Source code notes on HodModelFactory
¶
This section of the documentation provides detailed notes
on the source code implementation of the HodModelFactory
class.
The purpose of the HodModelFactory
class is to provide a flexible, standardized platform for building Hod-based models that can directly populate simulations with mock galaxies. The goal is to make it easy to swap new modeling features in and out of the framework while maintaining a uniform syntax. This way, when you want to study one particular feature of the galaxy-halo connection, you can focus exclusively on developing that feature, leaving the factory to take care of the remaining aspects of the mock population. This tutorial describes in detail how the HodModelFactory
accomplishes this standardization.
Outline¶
We will start in Overview of the factory design with a high-level
description of how the class creates a composite model from
a set of independently-defined features.

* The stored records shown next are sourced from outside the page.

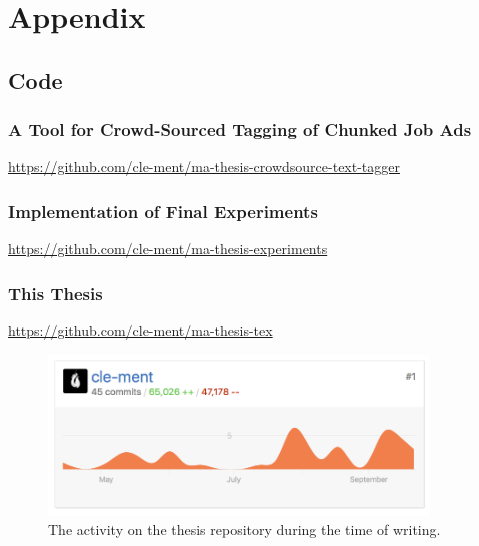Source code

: 
\renewcommand{\theequation}{B\arabic{equation}}
\setcounter{equation}{0}
\renewcommand{\thefigure}{B\arabic{figure}}
\setcounter{figure}{0}
\renewcommand{\thetable}{B\arabic{table}}
\setcounter{table}{0}


\clearpage

\thesisappendix

\section{Appendix}

\subsection{Code}

\subsubsection*{A Tool for Crowd-Sourced Tagging of Chunked Job Ads}
\label{sub:A Tool for Crowd-Sourced Tagging of Chunked Job Ads}

\url{https://github.com/cle-ment/ma-thesis-crowdsource-text-tagger}

\subsubsection*{Implementation of Final Experiments}
\label{sub:Implementation of Final Experiments}


\url{https://github.com/cle-ment/ma-thesis-experiments}

\subsubsection*{This Thesis}
\label{sub:This Thesis}

\url{https://github.com/cle-ment/ma-thesis-tex}

\begin{figure}[h]
  \centering
  \includegraphics[width=0.9\textwidth]{img/git-tex.png}
  \caption{The activity on the thesis repository during the time of writing.}
\label{fig:RNN}
\end{figure}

In Inferring a model dictionary from the constructor inputs we describe
how the factory’s __init__
constructor parses the large number of optional inputs into a model dictionary.
In Consistency checks and mock-population bookkeeping we outline the various bookkeeping devices and consistency checks that the factory does in order to 1. ensure that the input model dictionary provides sufficient and self-consistent information, and 2. place the instance into a form that can directly talk to the SubhaloMockFactory
. In Inheriting behaviors from the component models we cover the process by which the appropriate methods of the component models are inherited by the composite model. The syntax for using a composite model to create mock catalogs is covered in The populate_mock convenience method.
We conclude in Further reading by pointing to sections of documentation covering related aspects such as the algorithm for using HodModelFactory
instances to populate mocks.
Overview of the factory design¶
The HodModelFactory
has virtually no behavior of its own;
it should instead be thought of as a container class that collects together
behaviors that are defined elsewhere. These behaviors are defined in
component models, which are instances of Halotools classes that typically provide
a single, specialized mapping between halos and some specific galaxy property.
By composing these individual mappings together,
the output of the factory is a composite model for the galaxy-halo connection in which
any number of user-defined galaxy properties is simultaneously modeled.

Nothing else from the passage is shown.